And to the new owner...I am leaving for WA on Friday and if ya want.....I can swing through and visit....ya know, try to steal the new pup and all!!!!  (or we could meet for lunch somewhere, I will have Esta with me)
I suck at calling you, I know...I will PM you my contact info and you can call me if ya want.....I think I have about 40 people to call.


----------



## Don Turnipseed

I have another male that would be great at SAR Carol. Very smart pup that would do well in obedience also.


----------



## Carol Boche

Don Turnipseed said:


> I have another male that would be great at SAR Carol. Very smart pup that would do well in obedience also.


What about blood trailing? (yes I am kind of addicted to that now.....so fun)


----------



## Don Turnipseed

While airedales are basically winding dogs Carol, these dogs run an old track with their nose in the dirt like a hound. I can't believe any dog can't run a blood trail. When you consider a dog can run an animal track for miles without blood, why would adding something as nasty smelling as blood make it more difficult? Any dog bred to hunt should do a blood trail hands down.


----------



## Carol Boche

Don Turnipseed said:


> While airedales are basically winding dogs Carol, these dogs run an old track with their nose in the dirt like a hound. I can't believe any dog can't run a blood trail. When you consider a dog can run an animal track for miles without blood, why would adding something as nasty smelling as blood make it more difficult? Any dog bred to hunt should do a blood trail hands down.


Hmmmm.....let me talk with Doug, and make sure all this is legal. We did some research on codified laws last night and it does not look like the bill passed. 
My only concern would be running them on-lead....think that would be an issue? The bill that we found states that the dog must be on lead. Which is why I was starting to look at hounds again.


----------



## Jennifer Coulter

Don Turnipseed said:


> While airedales are basically winding dogs Carol, these dogs run an old track with their nose in the dirt like a hound. I can't believe any dog can't run a blood trail. When you consider a dog can run an animal track for miles without blood, why would adding something as nasty smelling as blood make it more difficult? Any dog bred to hunt should do a blood trail hands down.


I know that they use Tollers and many hunting breeds for this in Scandanavian countries. I think they hold blood tracking trials and such as well.


----------



## Don Turnipseed

Tracking on a lead shouldn't have anything to do with it if they have the drive to hunt.


----------



## Carol Boche

Don Turnipseed said:


> Tracking on a lead shouldn't have anything to do with it if they have the drive to hunt.


Sounds good, I was more concerned with slowing a fast dog down as I am too old to be at a dead run with them...;-)
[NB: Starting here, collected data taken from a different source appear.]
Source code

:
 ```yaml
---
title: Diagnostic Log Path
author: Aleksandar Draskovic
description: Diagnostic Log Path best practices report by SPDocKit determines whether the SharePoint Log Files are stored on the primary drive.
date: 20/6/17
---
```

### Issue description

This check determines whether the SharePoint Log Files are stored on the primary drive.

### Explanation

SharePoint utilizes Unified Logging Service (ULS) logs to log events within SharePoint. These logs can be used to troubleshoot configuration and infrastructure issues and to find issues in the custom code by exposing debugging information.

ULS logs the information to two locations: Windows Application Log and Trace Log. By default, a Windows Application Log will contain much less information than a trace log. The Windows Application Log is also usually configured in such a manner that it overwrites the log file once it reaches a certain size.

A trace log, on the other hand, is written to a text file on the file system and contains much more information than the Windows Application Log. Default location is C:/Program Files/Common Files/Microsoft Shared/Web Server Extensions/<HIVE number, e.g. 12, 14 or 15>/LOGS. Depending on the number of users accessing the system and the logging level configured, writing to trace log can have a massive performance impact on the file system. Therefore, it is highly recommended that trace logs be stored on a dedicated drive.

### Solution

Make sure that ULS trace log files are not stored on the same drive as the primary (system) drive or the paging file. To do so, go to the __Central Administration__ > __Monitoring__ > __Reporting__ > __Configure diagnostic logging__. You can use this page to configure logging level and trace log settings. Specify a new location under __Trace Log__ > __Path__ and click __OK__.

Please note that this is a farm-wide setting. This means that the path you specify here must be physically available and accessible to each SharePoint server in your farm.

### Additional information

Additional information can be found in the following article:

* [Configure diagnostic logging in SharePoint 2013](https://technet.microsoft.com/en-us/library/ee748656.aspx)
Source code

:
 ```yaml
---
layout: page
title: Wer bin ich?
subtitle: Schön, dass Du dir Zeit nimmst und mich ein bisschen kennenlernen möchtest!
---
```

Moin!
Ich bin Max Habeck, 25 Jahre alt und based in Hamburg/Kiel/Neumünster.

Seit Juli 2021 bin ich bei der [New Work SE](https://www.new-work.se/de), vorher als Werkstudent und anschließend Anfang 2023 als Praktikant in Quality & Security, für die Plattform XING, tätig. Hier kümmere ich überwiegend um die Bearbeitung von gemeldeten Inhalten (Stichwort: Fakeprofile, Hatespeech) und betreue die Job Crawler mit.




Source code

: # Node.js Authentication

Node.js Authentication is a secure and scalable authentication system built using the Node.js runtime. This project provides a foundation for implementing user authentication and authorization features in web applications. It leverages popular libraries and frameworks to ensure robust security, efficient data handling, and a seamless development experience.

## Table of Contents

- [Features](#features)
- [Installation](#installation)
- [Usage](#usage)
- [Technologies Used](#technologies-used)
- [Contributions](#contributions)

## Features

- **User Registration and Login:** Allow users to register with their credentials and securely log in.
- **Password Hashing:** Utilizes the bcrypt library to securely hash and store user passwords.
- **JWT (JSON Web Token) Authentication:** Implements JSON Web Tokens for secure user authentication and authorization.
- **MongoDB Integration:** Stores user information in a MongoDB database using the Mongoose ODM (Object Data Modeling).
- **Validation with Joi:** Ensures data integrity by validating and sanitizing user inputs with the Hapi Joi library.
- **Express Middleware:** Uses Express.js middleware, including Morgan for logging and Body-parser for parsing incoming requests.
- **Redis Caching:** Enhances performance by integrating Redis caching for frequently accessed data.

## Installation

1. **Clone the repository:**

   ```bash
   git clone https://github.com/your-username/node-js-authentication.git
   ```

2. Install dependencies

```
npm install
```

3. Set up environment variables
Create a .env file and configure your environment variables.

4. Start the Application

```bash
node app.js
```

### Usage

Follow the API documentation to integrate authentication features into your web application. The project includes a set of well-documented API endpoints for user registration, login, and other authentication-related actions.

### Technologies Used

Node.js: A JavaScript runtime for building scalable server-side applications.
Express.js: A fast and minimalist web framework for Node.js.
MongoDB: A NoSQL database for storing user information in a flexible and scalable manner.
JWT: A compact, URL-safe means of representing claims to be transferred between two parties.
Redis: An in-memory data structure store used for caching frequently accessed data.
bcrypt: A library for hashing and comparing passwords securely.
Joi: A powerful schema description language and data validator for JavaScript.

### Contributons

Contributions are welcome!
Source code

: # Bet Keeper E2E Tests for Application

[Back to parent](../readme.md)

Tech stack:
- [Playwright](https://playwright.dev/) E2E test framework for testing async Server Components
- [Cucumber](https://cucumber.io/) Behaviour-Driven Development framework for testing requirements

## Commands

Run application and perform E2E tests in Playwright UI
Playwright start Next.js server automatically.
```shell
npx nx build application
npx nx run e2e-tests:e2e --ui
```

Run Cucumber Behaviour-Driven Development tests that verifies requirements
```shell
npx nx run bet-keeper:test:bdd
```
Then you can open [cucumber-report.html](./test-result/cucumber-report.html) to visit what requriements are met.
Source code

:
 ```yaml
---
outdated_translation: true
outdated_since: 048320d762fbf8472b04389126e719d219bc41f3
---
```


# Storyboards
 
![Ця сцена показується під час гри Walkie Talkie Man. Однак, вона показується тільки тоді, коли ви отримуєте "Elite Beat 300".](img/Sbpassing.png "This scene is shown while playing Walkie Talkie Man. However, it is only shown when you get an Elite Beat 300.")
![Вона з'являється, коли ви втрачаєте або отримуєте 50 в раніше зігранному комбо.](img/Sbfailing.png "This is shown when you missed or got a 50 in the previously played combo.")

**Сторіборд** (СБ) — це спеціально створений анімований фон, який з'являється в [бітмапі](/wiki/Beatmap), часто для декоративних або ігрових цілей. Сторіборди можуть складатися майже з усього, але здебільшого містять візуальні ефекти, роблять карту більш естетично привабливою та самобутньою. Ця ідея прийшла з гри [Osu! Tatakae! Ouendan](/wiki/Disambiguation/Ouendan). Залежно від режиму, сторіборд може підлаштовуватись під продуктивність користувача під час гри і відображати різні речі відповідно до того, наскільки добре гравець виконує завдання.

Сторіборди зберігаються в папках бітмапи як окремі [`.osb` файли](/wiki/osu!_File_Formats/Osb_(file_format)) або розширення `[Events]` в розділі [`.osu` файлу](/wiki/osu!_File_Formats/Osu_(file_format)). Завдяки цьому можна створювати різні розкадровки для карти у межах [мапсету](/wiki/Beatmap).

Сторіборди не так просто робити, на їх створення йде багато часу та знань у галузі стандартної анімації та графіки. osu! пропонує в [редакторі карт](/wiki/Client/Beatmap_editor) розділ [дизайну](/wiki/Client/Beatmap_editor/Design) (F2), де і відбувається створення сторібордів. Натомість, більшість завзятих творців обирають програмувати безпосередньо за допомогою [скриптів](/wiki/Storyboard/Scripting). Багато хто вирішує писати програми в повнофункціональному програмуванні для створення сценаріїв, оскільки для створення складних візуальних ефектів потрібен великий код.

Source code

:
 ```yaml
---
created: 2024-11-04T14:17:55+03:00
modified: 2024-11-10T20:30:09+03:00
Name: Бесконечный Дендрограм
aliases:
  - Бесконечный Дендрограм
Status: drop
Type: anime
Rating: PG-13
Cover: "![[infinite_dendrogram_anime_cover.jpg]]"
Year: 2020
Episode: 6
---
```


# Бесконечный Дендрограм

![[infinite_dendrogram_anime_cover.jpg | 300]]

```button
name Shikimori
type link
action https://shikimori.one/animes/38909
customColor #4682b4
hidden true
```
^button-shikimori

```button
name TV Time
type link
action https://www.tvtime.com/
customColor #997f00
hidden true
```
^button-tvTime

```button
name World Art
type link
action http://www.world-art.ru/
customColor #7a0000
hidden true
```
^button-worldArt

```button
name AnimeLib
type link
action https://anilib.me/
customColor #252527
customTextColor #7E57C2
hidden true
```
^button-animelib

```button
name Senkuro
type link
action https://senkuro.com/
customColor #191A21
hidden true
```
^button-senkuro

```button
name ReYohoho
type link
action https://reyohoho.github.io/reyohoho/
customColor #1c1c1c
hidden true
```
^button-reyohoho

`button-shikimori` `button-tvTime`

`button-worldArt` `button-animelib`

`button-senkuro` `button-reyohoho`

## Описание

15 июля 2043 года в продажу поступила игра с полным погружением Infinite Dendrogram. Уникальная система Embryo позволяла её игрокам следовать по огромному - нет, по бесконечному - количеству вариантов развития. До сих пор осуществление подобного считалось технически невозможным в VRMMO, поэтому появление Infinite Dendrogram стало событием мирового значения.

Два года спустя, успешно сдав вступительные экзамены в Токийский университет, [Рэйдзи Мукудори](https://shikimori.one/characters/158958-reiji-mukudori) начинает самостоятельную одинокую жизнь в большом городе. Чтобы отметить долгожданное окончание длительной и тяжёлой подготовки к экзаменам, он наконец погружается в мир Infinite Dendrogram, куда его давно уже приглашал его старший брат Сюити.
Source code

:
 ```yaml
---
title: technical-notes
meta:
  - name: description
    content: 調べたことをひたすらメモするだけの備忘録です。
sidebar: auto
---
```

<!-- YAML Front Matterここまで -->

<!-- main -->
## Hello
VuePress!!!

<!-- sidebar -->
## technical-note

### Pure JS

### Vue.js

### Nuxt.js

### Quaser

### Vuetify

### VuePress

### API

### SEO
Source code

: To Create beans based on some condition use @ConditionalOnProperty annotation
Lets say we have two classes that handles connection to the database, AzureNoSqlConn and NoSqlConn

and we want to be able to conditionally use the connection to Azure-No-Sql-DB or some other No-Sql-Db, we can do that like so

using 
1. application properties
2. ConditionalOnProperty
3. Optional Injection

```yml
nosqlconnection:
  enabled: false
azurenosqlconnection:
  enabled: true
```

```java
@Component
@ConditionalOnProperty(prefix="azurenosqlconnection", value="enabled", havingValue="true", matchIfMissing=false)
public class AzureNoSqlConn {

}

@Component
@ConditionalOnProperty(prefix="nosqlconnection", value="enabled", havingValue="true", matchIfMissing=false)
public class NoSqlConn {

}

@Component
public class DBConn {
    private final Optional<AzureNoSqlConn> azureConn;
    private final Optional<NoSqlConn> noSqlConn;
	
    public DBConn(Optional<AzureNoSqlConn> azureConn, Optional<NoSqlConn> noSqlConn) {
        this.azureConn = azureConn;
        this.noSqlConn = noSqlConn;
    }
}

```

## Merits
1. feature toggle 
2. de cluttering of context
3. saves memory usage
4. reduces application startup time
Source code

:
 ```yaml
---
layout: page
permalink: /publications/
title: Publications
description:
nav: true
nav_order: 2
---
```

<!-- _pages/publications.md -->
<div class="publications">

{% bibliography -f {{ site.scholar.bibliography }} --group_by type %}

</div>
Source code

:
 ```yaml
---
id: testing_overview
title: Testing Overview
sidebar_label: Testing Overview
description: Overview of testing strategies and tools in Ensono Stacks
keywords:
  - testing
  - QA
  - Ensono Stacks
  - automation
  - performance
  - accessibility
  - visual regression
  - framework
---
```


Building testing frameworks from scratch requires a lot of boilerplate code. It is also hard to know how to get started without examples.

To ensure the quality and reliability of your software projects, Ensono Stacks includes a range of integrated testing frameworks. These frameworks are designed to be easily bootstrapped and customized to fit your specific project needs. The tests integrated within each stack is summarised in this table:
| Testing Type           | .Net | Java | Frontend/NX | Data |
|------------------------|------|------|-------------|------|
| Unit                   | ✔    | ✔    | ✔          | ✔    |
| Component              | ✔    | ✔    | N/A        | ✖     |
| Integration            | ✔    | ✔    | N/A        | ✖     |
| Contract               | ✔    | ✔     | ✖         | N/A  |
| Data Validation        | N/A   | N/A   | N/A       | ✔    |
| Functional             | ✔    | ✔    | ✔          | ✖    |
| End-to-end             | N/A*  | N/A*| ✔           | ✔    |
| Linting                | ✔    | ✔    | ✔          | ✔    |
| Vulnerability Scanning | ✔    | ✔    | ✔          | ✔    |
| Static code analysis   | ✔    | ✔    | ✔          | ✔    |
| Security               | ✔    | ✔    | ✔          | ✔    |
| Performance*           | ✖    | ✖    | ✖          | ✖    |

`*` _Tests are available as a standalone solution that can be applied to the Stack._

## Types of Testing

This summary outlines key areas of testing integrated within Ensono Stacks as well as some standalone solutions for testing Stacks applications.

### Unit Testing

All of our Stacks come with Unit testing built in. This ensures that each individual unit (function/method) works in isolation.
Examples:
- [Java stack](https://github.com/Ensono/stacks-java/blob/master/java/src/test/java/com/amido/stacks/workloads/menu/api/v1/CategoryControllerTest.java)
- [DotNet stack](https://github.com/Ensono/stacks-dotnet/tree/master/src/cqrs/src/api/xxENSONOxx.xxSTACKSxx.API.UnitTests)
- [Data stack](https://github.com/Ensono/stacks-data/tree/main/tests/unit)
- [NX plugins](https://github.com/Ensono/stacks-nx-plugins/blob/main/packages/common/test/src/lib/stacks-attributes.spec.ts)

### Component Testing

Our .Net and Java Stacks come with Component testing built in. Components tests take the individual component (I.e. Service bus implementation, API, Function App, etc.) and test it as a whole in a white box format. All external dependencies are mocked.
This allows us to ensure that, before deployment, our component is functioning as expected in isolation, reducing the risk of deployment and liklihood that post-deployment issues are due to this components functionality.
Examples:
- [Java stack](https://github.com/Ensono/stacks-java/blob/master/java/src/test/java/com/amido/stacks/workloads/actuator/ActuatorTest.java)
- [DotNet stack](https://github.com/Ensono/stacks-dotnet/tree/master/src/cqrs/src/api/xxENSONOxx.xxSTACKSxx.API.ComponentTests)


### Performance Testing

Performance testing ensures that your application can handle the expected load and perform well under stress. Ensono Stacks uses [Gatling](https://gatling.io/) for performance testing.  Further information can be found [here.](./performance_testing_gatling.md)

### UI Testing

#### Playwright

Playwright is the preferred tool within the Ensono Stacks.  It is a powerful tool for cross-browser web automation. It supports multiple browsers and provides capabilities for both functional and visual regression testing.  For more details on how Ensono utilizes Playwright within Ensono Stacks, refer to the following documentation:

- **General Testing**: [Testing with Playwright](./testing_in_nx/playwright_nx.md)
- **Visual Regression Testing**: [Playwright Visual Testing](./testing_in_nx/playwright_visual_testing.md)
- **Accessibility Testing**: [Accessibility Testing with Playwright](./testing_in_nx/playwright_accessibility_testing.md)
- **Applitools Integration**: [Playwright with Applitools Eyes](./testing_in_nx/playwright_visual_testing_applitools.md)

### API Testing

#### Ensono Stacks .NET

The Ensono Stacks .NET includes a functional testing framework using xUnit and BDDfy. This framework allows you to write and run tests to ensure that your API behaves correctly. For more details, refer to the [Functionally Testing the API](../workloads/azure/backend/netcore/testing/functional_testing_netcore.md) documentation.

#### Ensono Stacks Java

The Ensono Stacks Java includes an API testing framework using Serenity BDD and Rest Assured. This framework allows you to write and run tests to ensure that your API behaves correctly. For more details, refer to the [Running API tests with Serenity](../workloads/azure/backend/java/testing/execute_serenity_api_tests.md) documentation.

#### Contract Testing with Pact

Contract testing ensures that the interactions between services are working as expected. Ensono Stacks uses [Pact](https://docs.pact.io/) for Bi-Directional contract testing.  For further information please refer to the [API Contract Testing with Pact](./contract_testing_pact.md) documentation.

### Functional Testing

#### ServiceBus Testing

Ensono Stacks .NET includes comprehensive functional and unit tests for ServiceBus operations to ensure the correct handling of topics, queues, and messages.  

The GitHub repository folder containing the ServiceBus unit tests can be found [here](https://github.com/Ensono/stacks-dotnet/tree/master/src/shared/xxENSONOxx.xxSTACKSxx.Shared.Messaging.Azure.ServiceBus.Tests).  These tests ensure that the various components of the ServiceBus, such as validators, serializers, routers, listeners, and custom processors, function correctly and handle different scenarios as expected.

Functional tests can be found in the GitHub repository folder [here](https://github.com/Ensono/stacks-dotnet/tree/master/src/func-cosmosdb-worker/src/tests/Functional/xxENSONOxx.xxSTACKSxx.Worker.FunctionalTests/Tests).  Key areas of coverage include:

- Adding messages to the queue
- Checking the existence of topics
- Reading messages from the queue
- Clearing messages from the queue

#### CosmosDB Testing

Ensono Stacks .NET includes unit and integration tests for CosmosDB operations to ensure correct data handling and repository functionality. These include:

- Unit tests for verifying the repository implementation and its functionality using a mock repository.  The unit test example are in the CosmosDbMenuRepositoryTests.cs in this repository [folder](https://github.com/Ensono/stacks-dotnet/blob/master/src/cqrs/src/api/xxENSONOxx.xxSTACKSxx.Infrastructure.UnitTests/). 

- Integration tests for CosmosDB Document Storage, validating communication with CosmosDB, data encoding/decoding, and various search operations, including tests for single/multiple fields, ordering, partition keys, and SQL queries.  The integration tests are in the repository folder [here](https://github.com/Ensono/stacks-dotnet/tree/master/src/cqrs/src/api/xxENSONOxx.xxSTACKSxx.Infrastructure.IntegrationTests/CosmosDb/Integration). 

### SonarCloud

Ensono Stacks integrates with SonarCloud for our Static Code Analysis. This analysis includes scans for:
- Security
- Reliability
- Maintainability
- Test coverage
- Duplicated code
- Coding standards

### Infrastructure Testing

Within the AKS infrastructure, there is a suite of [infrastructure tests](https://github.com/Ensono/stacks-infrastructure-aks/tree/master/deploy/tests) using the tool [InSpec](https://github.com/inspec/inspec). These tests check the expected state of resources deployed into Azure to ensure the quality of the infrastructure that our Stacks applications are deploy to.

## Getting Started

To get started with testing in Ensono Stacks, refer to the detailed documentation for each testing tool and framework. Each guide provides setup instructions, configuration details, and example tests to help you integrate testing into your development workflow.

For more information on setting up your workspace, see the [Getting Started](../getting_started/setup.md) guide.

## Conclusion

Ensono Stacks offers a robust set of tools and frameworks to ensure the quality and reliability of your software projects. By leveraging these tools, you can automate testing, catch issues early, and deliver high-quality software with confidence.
I agree with the drives to hunt...if they have it, the possibilities for anything are great!!


----------



## Jennifer Marshall

Carol I would LOVE for you to visit! I live very simply but I would enjoy the opportunity to cook up some Elk Backstrap for you! I will have my dog pens finished by then and I am going to start setting up my obstacle course this week. I hope. (I got a TON of tires that I am making a pyramid, a type of a cat walk, jumps, and other stuff with.)

I have a phone now so I actually could call you if I knew the #'s to dial 

Don, Jager is GREAT. He is very confident and settling in well. He "woke up" this morning when I took him out to pee at 3 am. Started showing me some more drive and is already bonding with me. He has so far killed 2 old boots, the towel I dried him off after his bath with, an egg carton, a milk jug, 3 20 oz soda bottles and I fear for my slippers. Hah. All stuff he was allowed to have, but he really enjoyed himself.

He talks all the time. A ton of personality. Very smart. VERY.

He has his moments of goofishness, and is starting to loosen up a bit and play more than think but I'm telling you this is the most serious 12 week old animal I have ever met. When he looks at me I can see him thinking. He already figured out how to open every cupboard in the kitchen so I had to bust out my kid proof fasteners and I have a feeling he is going to bypass those by the end of the week.

He impressed me on the drive home. I stopped at truck stops instead of rest areas to let him out and absolutely nothing bothered him. He wanted to play with everyone he met, didn't give a crap about the semis and everything else he encountered. He didn't care for me much at first LOL after all I stole him from his home and his family and stuffed him in a plastic box in the backseat of a car. 517 ish mile drive home he didn't cry much or fret, just went to sleep after I put music on. 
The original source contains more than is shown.